** DATA SHOWN **
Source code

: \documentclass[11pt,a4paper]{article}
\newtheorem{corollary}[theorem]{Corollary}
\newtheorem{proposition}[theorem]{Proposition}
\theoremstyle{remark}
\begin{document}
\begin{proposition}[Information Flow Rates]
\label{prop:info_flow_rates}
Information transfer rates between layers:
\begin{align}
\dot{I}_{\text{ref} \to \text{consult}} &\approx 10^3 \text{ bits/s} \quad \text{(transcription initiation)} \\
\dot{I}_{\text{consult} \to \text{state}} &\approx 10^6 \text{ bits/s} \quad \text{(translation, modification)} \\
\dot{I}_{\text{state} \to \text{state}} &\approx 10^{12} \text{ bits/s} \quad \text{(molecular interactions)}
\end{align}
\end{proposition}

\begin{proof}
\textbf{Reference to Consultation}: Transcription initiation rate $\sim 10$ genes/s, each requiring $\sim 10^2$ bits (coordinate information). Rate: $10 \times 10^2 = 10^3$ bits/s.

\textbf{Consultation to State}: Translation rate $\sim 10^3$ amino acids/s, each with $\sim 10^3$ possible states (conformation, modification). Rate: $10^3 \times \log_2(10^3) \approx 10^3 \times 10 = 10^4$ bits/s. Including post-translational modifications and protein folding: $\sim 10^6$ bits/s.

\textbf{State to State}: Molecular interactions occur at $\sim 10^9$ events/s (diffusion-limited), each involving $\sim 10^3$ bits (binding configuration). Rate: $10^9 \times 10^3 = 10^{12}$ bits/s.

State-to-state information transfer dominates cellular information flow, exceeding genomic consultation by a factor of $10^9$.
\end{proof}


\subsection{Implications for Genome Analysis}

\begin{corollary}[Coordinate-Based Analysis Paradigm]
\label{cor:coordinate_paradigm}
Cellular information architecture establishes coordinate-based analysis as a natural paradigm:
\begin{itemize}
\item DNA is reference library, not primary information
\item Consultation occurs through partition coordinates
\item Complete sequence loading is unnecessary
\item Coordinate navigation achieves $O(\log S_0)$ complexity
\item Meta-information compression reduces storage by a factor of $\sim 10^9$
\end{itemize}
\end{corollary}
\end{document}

** TASK INSTRUCTIONS **
Write the data out again. Match it word for word.

** WRITTEN ANSWER **
Source code

: \documentclass[11pt,a4paper]{article}
\newtheorem{corollary}[theorem]{Corollary}
\newtheorem{proposition}[theorem]{Proposition}
\theoremstyle{remark}
\begin{document}
\begin{proposition}[Information Flow Rates]
\label{prop:info_flow_rates}
Information transfer rates between layers:
\begin{align}
\dot{I}_{\text{ref} \to \text{consult}} &\approx 10^3 \text{ bits/s} \quad \text{(transcription initiation)} \\
\dot{I}_{\text{consult} \to \text{state}} &\approx 10^6 \text{ bits/s} \quad \text{(translation, modification)} \\
\dot{I}_{\text{state} \to \text{state}} &\approx 10^{12} \text{ bits/s} \quad \text{(molecular interactions)}
\end{align}
\end{proposition}

\begin{proof}
\textbf{Reference to Consultation}: Transcription initiation rate $\sim 10$ genes/s, each requiring $\sim 10^2$ bits (coordinate information). Rate: $10 \times 10^2 = 10^3$ bits/s.

\textbf{Consultation to State}: Translation rate $\sim 10^3$ amino acids/s, each with $\sim 10^3$ possible states (conformation, modification). Rate: $10^3 \times \log_2(10^3) \approx 10^3 \times 10 = 10^4$ bits/s. Including post-translational modifications and protein folding: $\sim 10^6$ bits/s.

\textbf{State to State}: Molecular interactions occur at $\sim 10^9$ events/s (diffusion-limited), each involving $\sim 10^3$ bits (binding configuration). Rate: $10^9 \times 10^3 = 10^{12}$ bits/s.

State-to-state information transfer dominates cellular information flow, exceeding genomic consultation by a factor of $10^9$.
\end{proof}


\subsection{Implications for Genome Analysis}

\begin{corollary}[Coordinate-Based Analysis Paradigm]
\label{cor:coordinate_paradigm}
Cellular information architecture establishes coordinate-based analysis as a natural paradigm:
\begin{itemize}
\item DNA is reference library, not primary information
\item Consultation occurs through partition coordinates
\item Complete sequence loading is unnecessary
\item Coordinate navigation achieves $O(\log S_0)$ complexity
\item Meta-information compression reduces storage by a factor of $\sim 10^9$
\end{itemize}
\end{corollary}
\end{document}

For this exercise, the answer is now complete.